Content starts
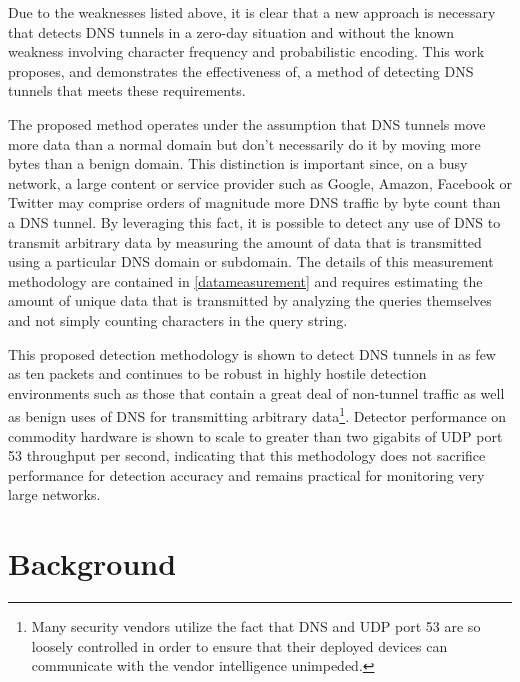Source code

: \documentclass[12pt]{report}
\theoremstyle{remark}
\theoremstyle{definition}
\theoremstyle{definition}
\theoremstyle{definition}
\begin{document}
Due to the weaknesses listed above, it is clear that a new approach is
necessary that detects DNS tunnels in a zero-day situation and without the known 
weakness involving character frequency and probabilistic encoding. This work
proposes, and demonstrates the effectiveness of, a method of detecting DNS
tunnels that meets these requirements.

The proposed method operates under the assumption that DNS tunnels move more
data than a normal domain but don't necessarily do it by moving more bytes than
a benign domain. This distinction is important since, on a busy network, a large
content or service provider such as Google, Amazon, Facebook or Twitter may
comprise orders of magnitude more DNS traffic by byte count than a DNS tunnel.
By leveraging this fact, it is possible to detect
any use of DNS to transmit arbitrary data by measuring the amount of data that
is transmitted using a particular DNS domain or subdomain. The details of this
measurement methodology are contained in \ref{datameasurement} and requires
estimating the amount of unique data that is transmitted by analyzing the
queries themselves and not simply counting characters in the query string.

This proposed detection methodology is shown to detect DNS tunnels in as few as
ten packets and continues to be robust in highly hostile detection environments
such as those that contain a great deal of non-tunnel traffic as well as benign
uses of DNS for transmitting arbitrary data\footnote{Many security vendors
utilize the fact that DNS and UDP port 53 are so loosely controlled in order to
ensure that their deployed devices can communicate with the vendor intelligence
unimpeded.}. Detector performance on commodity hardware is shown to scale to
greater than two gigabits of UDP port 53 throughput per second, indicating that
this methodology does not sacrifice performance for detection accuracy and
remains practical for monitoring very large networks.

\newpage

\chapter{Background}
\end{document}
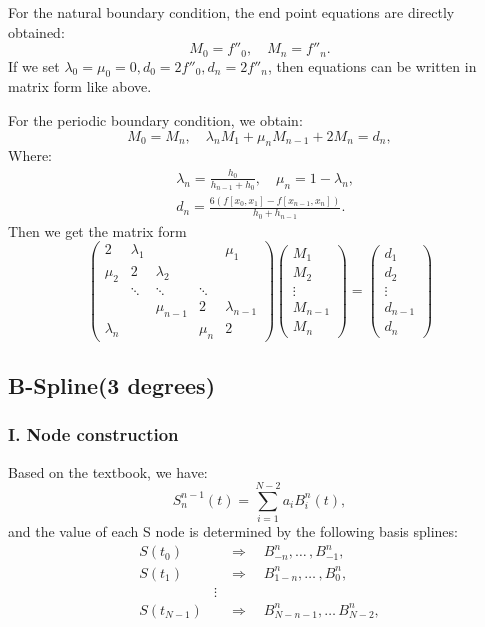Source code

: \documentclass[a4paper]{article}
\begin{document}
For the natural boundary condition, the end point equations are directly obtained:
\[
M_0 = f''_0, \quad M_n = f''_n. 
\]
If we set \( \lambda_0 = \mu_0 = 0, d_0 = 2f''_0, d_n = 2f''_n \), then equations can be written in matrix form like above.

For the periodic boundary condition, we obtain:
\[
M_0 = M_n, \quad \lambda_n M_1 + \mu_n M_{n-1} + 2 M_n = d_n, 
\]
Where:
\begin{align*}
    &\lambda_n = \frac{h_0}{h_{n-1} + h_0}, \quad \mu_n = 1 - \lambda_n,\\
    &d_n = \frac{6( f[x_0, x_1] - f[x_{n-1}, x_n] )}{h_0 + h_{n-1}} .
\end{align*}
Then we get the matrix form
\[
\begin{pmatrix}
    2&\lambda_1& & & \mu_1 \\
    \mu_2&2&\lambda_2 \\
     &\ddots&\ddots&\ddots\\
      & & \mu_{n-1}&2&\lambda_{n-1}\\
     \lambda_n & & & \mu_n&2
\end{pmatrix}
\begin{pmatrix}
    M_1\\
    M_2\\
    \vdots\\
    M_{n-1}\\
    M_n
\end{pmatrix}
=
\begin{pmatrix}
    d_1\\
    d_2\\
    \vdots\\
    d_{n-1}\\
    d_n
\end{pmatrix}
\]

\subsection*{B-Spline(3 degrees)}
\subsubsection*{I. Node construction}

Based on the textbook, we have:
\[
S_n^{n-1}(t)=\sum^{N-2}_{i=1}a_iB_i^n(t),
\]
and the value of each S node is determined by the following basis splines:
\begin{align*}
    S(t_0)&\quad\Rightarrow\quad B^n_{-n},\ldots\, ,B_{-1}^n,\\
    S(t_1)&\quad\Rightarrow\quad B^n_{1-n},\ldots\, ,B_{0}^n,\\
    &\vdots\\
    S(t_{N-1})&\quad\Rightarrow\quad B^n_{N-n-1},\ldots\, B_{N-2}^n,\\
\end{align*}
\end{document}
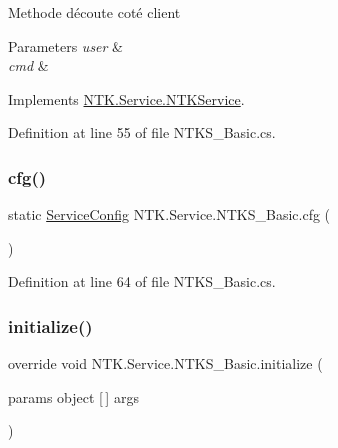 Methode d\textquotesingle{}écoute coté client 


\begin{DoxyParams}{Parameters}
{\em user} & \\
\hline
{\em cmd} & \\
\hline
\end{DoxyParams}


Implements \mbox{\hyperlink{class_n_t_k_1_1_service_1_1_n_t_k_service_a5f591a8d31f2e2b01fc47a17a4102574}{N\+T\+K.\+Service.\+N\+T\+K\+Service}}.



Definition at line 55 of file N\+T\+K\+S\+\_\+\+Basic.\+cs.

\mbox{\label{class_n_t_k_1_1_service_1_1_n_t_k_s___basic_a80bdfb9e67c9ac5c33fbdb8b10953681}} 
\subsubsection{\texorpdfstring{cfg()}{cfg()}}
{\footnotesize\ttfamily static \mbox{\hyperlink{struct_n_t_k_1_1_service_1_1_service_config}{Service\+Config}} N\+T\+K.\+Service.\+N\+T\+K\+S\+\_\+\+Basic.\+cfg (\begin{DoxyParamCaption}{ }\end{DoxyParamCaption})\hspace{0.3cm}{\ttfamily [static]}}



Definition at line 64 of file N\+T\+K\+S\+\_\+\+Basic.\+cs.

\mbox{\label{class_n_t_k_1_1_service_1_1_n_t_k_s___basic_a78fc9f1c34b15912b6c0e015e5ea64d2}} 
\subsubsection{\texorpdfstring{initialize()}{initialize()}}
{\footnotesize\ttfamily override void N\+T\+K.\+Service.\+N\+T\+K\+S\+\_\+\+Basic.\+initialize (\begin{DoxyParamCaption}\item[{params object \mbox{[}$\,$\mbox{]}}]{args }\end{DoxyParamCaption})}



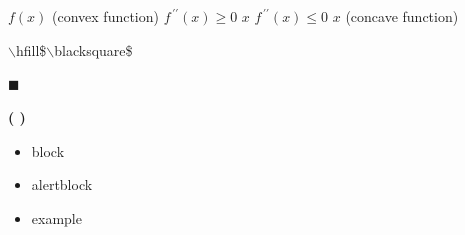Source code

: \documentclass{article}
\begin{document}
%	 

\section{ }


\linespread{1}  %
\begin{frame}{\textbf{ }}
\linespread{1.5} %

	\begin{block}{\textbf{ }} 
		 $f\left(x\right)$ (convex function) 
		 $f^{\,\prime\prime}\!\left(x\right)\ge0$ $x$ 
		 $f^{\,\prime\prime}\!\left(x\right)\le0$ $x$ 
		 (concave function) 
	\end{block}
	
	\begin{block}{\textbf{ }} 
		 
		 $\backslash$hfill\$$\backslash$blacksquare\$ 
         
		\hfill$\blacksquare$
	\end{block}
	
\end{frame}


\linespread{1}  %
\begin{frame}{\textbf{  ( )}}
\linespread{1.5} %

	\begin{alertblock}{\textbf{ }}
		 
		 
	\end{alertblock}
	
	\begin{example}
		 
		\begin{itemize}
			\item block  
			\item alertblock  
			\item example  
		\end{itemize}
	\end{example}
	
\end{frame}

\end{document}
Content ends
Content starts
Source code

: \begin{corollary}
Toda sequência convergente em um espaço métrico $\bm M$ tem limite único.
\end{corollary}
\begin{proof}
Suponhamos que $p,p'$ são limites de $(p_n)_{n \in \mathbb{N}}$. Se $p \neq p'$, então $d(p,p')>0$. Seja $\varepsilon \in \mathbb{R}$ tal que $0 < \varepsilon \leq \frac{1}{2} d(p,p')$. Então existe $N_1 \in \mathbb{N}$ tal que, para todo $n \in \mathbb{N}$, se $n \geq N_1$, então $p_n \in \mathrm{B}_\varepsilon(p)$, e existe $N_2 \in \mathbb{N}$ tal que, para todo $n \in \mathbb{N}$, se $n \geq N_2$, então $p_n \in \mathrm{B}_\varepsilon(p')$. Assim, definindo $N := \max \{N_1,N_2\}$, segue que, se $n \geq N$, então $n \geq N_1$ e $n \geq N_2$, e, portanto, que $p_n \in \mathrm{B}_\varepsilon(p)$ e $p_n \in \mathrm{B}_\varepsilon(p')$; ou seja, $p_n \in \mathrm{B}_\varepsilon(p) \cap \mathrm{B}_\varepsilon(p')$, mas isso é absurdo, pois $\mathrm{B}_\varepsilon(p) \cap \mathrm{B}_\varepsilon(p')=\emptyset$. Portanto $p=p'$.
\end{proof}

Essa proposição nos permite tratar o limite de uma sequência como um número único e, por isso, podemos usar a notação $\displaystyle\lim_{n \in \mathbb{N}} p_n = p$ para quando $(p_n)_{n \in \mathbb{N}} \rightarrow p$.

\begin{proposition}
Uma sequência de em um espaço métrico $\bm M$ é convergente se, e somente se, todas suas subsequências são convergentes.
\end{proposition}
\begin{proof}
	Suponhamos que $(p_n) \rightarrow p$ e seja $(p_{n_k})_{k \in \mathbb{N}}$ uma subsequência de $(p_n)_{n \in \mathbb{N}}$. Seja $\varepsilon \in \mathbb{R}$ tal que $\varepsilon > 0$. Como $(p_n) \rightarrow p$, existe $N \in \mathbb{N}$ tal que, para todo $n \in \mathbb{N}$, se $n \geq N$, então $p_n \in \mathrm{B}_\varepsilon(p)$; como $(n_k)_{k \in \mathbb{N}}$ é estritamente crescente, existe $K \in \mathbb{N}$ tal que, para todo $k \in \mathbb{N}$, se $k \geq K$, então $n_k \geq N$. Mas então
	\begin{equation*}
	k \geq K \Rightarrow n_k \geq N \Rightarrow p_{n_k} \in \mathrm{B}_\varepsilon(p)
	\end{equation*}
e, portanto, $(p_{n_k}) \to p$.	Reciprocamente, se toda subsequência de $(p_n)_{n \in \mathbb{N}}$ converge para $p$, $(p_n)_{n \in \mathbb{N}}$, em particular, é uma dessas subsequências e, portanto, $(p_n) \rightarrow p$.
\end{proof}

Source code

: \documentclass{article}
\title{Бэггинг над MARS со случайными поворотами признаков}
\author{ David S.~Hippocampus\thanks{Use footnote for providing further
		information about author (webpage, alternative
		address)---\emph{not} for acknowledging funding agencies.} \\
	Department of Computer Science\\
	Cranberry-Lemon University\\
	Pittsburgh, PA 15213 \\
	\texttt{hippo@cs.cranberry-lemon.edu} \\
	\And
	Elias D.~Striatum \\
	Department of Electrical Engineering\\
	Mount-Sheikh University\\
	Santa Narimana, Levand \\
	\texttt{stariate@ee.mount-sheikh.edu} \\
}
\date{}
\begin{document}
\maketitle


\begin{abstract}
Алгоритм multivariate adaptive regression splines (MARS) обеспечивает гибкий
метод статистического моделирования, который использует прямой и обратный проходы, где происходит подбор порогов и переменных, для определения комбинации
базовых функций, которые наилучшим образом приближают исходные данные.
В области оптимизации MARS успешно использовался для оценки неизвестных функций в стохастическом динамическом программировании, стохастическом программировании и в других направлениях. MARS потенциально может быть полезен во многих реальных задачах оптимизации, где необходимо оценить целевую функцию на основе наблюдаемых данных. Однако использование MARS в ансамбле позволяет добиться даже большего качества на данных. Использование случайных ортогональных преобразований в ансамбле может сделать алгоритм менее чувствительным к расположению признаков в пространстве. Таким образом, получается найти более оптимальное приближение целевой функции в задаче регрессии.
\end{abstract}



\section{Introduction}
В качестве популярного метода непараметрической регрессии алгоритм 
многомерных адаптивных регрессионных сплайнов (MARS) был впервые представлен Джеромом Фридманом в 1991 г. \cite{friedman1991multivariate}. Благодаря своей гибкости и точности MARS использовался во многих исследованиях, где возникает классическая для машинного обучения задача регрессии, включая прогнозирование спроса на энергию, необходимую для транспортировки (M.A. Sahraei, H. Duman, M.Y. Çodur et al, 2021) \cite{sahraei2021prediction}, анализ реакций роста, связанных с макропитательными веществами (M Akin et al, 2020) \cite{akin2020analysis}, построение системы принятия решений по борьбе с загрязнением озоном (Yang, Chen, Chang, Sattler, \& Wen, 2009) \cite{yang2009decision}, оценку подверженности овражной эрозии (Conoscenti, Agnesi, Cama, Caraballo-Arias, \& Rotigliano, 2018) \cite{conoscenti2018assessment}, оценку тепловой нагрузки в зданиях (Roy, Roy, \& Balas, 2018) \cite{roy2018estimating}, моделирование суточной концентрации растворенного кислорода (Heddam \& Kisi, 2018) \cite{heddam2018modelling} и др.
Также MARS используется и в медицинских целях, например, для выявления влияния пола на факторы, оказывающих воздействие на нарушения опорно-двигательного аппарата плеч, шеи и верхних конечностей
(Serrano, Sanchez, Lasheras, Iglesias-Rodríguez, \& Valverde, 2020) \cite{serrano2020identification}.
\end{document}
Content ends
Content starts
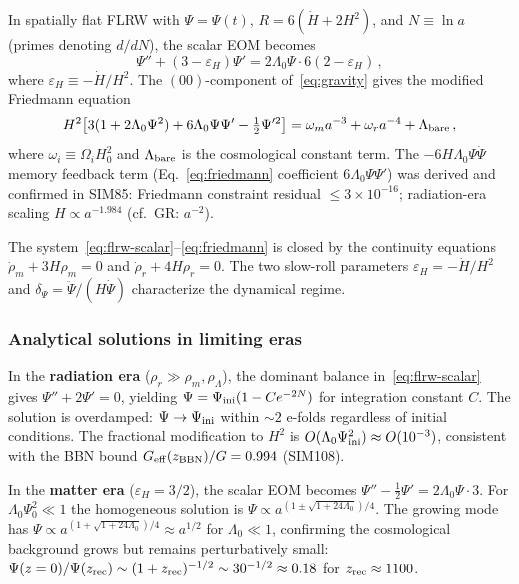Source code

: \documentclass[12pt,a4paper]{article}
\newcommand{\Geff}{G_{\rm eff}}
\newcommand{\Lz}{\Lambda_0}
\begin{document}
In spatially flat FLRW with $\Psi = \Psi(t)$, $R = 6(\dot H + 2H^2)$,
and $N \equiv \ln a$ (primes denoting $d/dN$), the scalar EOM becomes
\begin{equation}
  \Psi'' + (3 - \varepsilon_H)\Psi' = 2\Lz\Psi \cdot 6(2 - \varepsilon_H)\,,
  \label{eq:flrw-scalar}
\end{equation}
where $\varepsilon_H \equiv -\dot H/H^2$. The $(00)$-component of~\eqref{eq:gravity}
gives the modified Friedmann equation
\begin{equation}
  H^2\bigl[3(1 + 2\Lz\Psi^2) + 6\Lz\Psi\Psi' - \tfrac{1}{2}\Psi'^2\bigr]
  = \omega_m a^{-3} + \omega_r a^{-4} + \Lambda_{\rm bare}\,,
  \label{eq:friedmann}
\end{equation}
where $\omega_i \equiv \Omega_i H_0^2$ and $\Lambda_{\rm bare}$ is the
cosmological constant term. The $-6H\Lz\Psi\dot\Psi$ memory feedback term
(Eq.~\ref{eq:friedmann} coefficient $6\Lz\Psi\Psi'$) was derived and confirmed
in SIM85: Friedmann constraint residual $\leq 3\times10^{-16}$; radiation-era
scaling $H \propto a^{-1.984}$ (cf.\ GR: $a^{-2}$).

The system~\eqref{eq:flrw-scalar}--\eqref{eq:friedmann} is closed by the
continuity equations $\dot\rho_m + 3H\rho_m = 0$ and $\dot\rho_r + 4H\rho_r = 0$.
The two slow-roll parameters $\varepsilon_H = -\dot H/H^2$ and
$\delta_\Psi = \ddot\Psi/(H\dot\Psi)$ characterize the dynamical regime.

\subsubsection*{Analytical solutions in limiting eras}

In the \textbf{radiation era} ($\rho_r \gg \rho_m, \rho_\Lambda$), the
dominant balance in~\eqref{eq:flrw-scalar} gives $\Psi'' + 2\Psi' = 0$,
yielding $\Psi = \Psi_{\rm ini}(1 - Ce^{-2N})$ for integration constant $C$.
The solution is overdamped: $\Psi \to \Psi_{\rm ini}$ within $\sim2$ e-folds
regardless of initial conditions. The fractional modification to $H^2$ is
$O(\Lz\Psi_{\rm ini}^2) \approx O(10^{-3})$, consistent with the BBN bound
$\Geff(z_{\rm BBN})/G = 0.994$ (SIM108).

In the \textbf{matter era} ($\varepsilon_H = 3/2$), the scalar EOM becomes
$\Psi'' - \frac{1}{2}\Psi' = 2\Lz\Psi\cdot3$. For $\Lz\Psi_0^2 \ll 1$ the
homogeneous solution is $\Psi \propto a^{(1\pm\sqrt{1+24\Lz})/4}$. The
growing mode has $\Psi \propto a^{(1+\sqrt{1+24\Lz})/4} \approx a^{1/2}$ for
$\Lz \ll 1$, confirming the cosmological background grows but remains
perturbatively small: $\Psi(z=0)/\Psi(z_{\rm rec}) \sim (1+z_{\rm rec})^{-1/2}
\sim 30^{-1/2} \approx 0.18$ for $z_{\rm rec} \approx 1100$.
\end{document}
Content ends
» Exercise prompt
Pull out all lines of the data with the string "boundary".

» Exercise result
For the natural boundary condition, the end point equations are directly obtained:
For the periodic boundary condition, we obtain:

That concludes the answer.